9.Bölüm: "Dudakların Zarif Buluşması."

@namelesswoman

Selaam, siz istediniz ve ben yazdım ♡ İlgiyle kitabımı takip etmeniz beni çok mutlu ediyor, bu arada kitabı 53 bölüm yazmayı düşünüyorum. Anlamlı olsun diye shdwax Hepinize iyi okumalarr 💖

...

"İlk "O" kulda sınıfta kaldım ben.

Sonrası mâlum; hâlâ "O" kuldayım..."

 

İlkbaharı içimde taşıyordum ben, şimdi sonbahara dönmüş ve yaprak döküyordum. Bir bir dökülen o yapraklar asfaltı yalayıp geçerken ne zaman doğacağımı düşündüm. İlla ki bir sene beklemem mi gerekirdi, kısaltmanın bir yolu yok muydu? Bazı şeyleri değiştiremezdiniz. Güneş hep doğudan doğardı mesela, tam tersinin olması için kıyameti beklemeliydiniz. İşte bende onu bekliyordum, kıyametimi. İnsan, bir çift göze vuruldu mu diğerlerine kör oluyormuş, bilemedim. Ya da biliyordum da, kabullenemedim. Bazı kabullenişler acıyla son bulurdu. Görmezden geldiğiniz hisler, birikir ve bir şekilde tezahür ederlerdi. Öyle de olmuş, hislerim birikmiş ve Tanrı'nın sihirli suyu olarak yanaklarımdan akmıştı.

Evet, ağlıyordum.

Birkaç gündür yaptığım tek şey, odama kapanmak ve sadece ağlamaktı. Bir yandan da hâlime acıyor ve kendime kızıyordum. Tanrım, madem olmayacaktı; neden olur gibi olmuştu?

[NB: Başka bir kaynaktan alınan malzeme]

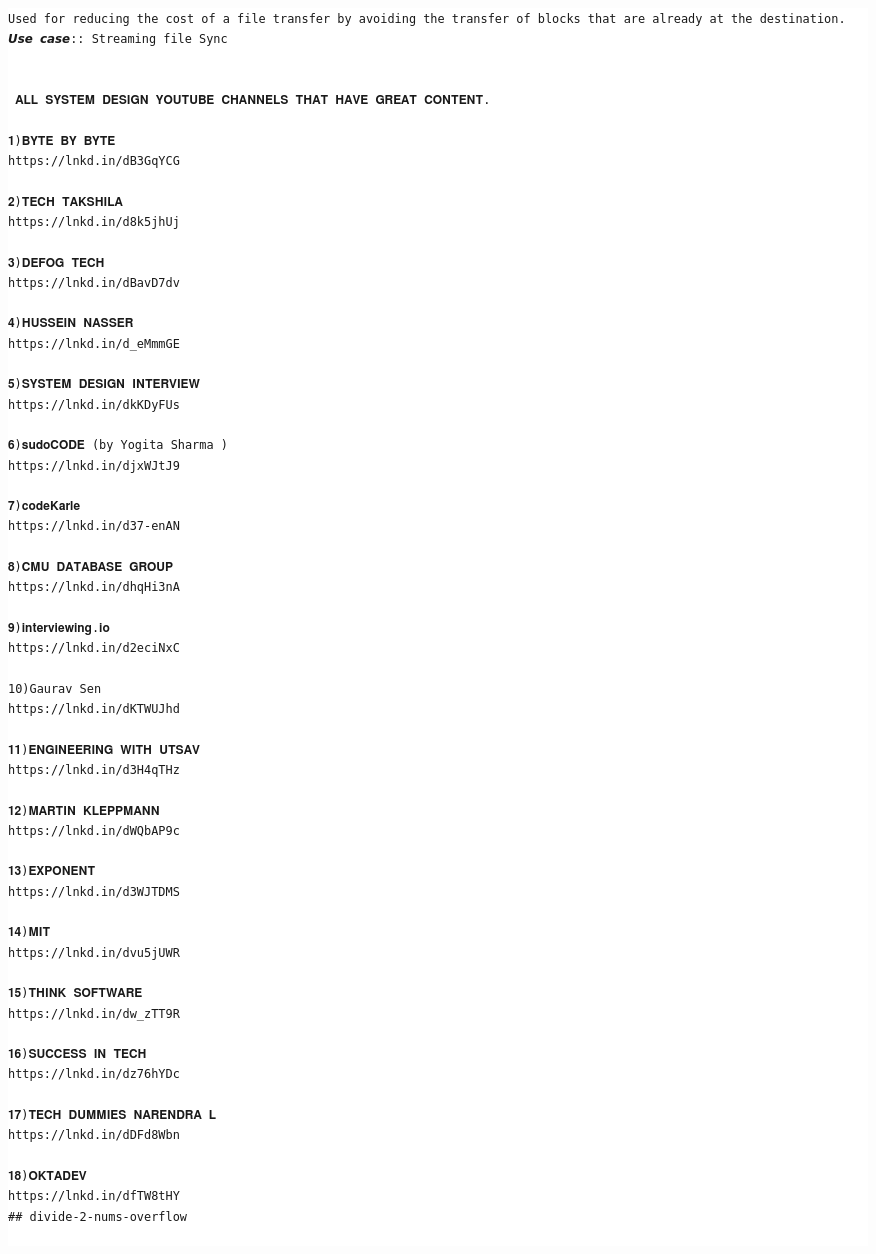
 ```
Used for reducing the cost of a file transfer by avoiding the transfer of blocks that are already at the destination.
𝙐𝙨𝙚 𝙘𝙖𝙨𝙚:: Streaming file Sync


 𝐀𝐋𝐋 𝐒𝐘𝐒𝐓𝐄𝐌 𝐃𝐄𝐒𝐈𝐆𝐍 𝐘𝐎𝐔𝐓𝐔𝐁𝐄 𝐂𝐇𝐀𝐍𝐍𝐄𝐋𝐒 𝐓𝐇𝐀𝐓 𝐇𝐀𝐕𝐄 𝐆𝐑𝐄𝐀𝐓 𝐂𝐎𝐍𝐓𝐄𝐍𝐓.

𝟏)𝐁𝐘𝐓𝐄 𝐁𝐘 𝐁𝐘𝐓𝐄
https://lnkd.in/dB3GqYCG

𝟐)𝐓𝐄𝐂𝐇 𝐓𝐀𝐊𝐒𝐇𝐈𝐋𝐀
https://lnkd.in/d8k5jhUj

𝟑)𝐃𝐄𝐅𝐎𝐆 𝐓𝐄𝐂𝐇
https://lnkd.in/dBavD7dv

𝟒)𝐇𝐔𝐒𝐒𝐄𝐈𝐍 𝐍𝐀𝐒𝐒𝐄𝐑
https://lnkd.in/d_eMmmGE

𝟓)𝐒𝐘𝐒𝐓𝐄𝐌 𝐃𝐄𝐒𝐈𝐆𝐍 𝐈𝐍𝐓𝐄𝐑𝐕𝐈𝐄𝐖
https://lnkd.in/dkKDyFUs

𝟔)𝐬𝐮𝐝𝐨𝐂𝐎𝐃𝐄 (by Yogita Sharma )
https://lnkd.in/djxWJtJ9

𝟕)𝐜𝐨𝐝𝐞𝐊𝐚𝐫𝐥𝐞
https://lnkd.in/d37-enAN

𝟖)𝐂𝐌𝐔 𝐃𝐀𝐓𝐀𝐁𝐀𝐒𝐄 𝐆𝐑𝐎𝐔𝐏
https://lnkd.in/dhqHi3nA

𝟗)𝐢𝐧𝐭𝐞𝐫𝐯𝐢𝐞𝐰𝐢𝐧𝐠.𝐢𝐨
https://lnkd.in/d2eciNxC

10)Gaurav Sen
https://lnkd.in/dKTWUJhd

𝟏𝟏)𝐄𝐍𝐆𝐈𝐍𝐄𝐄𝐑𝐈𝐍𝐆 𝐖𝐈𝐓𝐇 𝐔𝐓𝐒𝐀𝐕
https://lnkd.in/d3H4qTHz

𝟏𝟐)𝐌𝐀𝐑𝐓𝐈𝐍 𝐊𝐋𝐄𝐏𝐏𝐌𝐀𝐍𝐍
https://lnkd.in/dWQbAP9c

𝟏𝟑)𝐄𝐗𝐏𝐎𝐍𝐄𝐍𝐓
https://lnkd.in/d3WJTDMS

𝟏𝟒)𝐌𝐈𝐓
https://lnkd.in/dvu5jUWR

𝟏𝟓)𝐓𝐇𝐈𝐍𝐊 𝐒𝐎𝐅𝐓𝐖𝐀𝐑𝐄
https://lnkd.in/dw_zTT9R

𝟏𝟔)𝐒𝐔𝐂𝐂𝐄𝐒𝐒 𝐈𝐍 𝐓𝐄𝐂𝐇
https://lnkd.in/dz76hYDc

𝟏𝟕)𝐓𝐄𝐂𝐇 𝐃𝐔𝐌𝐌𝐈𝐄𝐒 𝐍𝐀𝐑𝐄𝐍𝐃𝐑𝐀 𝐋
https://lnkd.in/dDFd8Wbn

𝟏𝟖)𝐎𝐊𝐓𝐀𝐃𝐄𝐕
https://lnkd.in/dfTW8tHY 
## divide-2-nums-overflow


```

Meriç'in doğum gününe gideceğim o gün, yüzümden düşen bin parça olduğundan ve sıfır moral yüzünden çocuğun da modunu düşürmüş, kötü bir doğum günü geçirmesine sebep olmuştum. Bir de o sebeple vicdan azabı çekiyordum. Kimseyi kendi özel, kalp meselelerimden dolayı bir şeylerden alı koyamazdım. Sesli bir nefes verdim ve saçlarıma bir çekidüzen vermek için banyoya attım kendimi. Aynadan kendime baktığımda, baktığım o kişinin ben olmadığına yemin edebilirdim. Sadece birkaç gün içerisinde nasıl bu kadar dağılmış olabilirdim? Aynada gördüğüm yüz, beni acıya daha çok buladı ve gözlerim tekrardan yaşardı. Ben bunu hak etmiyordum. Beni nasıl yüz parçaya ayırabildin, hani sen kalp ilacımdın?

Kalbim ağrıyor Barış.

Saçımdaki tokayı ellerimle çektim ve üstten sıkı bir balerin topuzu yaptım. Ardından yüzüme soğuk su çarparak kendime gelmeye çalıştım. Havluyla ıslaklığı kurulayarak odama giderken telefonumun bildirim sesini duymuştum. Hızlı adımlarla kendimi yatağıma attığımda arayanın Meriç olduğunu görmüş ve kendimi kötü hissetmiştim. Birkaç dakika bekledim ve telefonu tekrardan elime alarak rehbere tıkladım. Ardından Meriç'i aradım. Bir, iki defa çaldıktan sonra sesini duydum. "Cemre, nasılsın? Merak ettim seni. Umarım hâlâ moralin bozuk değildir. O gün, çok kötü gördüm seni ve aramadan duramadım."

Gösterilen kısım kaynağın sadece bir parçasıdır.